On Tuesday 09 September 2014 19:28:27 Frans Schneider wrote:
> 
> I want to incorporate wx in my application and was wondering how the
> wx_object behaviour fits into the OTP application structure. Any design
> patterns for this? All examples or applications using wxErlang I found
> do not follow the OTP prinicples.

I've been experimenting with wx quite a bit myself lately. I noticed the same 
thing looking for open source examples of wx use -- almost no utilization of 
wx_object. Then I started reading the code that appears when you run wx:demo/0 
more carefully. Scroll up to the header (which is not where the module code 
window starts at by default), and you'll notice the windows (note: be careful 
what "frame" and "window" mean in wx terminology) in demo all use wx_object.

Inspired by a combination of that and the Android-esque idea that one activity 
equals one frame, I have found wx_object to be a helpful thing.
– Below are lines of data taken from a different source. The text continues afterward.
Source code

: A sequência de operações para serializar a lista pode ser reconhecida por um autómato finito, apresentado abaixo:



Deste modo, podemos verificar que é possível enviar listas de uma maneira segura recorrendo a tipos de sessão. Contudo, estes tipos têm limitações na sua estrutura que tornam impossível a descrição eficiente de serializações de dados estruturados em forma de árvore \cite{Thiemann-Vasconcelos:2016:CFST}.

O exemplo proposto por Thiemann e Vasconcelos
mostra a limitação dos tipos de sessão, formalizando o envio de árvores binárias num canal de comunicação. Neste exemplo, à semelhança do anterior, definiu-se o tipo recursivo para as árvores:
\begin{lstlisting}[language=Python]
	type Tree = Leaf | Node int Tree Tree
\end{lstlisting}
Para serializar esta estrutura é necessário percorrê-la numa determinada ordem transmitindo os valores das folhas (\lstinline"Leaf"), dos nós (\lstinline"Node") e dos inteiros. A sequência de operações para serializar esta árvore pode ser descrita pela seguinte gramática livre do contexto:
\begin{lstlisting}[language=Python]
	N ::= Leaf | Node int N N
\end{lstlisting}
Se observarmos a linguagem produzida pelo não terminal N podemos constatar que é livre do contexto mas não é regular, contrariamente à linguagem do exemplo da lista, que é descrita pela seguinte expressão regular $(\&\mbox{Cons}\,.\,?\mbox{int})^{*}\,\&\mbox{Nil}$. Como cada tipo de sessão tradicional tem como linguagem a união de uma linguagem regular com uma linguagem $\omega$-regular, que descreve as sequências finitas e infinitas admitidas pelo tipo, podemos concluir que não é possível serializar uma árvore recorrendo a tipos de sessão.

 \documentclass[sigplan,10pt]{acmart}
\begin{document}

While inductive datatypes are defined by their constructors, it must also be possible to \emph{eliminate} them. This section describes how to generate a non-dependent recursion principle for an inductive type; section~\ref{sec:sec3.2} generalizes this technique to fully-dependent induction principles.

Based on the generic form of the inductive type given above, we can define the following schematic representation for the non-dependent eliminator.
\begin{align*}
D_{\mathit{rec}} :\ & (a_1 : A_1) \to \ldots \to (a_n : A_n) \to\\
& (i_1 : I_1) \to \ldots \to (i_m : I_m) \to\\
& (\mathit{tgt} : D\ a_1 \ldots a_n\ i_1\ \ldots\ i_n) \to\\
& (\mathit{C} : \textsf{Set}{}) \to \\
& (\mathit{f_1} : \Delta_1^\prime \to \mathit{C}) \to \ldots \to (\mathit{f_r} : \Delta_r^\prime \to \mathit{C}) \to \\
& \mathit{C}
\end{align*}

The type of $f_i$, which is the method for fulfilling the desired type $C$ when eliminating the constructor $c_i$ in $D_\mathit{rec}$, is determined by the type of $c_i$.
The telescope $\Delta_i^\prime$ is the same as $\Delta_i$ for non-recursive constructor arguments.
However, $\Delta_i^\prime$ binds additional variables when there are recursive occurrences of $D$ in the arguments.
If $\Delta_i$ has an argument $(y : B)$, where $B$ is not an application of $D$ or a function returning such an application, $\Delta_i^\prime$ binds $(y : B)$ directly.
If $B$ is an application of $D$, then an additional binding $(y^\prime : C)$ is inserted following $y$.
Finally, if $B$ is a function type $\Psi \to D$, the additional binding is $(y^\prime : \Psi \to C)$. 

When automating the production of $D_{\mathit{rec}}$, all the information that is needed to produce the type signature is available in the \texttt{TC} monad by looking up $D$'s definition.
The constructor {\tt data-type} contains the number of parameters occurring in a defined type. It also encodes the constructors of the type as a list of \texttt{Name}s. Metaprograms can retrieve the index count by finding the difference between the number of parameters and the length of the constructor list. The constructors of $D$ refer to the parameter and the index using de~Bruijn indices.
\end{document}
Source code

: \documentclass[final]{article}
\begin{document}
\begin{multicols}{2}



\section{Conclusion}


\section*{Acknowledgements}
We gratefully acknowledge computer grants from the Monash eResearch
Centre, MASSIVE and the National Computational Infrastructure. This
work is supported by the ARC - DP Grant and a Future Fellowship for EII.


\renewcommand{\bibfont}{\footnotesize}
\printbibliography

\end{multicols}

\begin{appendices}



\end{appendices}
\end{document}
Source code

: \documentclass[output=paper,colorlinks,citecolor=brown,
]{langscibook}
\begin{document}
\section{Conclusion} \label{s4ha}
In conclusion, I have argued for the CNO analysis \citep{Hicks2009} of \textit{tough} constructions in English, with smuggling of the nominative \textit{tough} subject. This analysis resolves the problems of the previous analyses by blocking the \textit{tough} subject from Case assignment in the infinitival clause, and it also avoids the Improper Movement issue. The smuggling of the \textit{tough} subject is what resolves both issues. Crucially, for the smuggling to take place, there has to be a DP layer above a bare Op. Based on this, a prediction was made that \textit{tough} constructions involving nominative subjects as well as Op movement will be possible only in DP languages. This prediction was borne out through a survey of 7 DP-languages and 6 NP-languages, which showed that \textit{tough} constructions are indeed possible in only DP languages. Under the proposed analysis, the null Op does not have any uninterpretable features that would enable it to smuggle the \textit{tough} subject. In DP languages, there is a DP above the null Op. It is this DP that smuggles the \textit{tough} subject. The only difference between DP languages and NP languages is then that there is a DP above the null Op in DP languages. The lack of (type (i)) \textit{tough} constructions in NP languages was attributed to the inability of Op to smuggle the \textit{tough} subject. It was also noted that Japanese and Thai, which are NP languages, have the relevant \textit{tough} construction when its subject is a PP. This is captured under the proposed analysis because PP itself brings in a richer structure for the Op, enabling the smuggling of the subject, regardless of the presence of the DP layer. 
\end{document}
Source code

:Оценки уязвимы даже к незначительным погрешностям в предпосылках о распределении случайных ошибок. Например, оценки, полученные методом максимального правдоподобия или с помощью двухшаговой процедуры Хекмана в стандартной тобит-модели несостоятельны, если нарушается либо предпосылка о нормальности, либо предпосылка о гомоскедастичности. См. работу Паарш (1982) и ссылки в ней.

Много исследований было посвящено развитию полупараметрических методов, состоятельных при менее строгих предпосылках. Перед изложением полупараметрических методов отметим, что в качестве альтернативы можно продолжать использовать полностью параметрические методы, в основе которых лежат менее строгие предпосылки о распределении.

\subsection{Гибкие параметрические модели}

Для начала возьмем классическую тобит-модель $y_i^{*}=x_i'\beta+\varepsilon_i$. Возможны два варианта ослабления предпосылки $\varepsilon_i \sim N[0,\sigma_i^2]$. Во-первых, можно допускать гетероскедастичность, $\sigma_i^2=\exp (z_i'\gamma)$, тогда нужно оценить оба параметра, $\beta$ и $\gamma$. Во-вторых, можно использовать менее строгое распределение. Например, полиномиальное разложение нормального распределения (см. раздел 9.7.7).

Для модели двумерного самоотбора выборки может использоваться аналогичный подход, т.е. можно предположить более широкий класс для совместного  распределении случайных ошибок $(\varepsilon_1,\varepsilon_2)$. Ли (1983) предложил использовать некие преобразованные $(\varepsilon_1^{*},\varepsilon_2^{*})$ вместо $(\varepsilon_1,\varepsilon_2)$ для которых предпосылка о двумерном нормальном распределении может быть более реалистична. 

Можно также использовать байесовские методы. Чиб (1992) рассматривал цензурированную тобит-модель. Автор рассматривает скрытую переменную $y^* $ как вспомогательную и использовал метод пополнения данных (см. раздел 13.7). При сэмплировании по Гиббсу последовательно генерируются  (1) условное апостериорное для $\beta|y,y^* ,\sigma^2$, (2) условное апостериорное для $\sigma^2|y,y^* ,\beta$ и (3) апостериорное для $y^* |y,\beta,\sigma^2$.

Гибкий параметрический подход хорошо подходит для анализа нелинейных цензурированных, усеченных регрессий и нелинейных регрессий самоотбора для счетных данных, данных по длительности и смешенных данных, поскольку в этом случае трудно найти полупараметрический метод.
If I can 
provide an interface to a single user task in a single window, then wx_object 
is my wx-augmented gen_server that represents that activity.

There is a bit of a semantic stew up above ("frame", "task", "window", 
"activity", etc.) but the basic idea is that wherever you have a chunk of user 
functionality that is best represented as a process of its own (nearly always 
the case), it is easier to integrate that using a wx_object than to write a 
home-made wx process that talks to a GUI handling gen_server that then talks 
to whatever your logic bits are.

It is cumbersome, on the other hand, to start gen_serverizing every aspect of 
the GUI with wx_objects everywhere. As always, you just have to play around 
with this a bit on your own to decide what your "correct" level of granularity 
is there. I'm still toying with this and haven't decided, but Android folks 
define "activity" and "task" have provided me with reasonable starting points.

I am *intensely* interested in anyone else's opinion on this. Using Erlang in 
this way has vastly simplified my reasoning about GUIs, but it still seems that 
there are not many examples of wxErlang GUI applications in the wild so I feel 
like I'm blazing my own trail every day.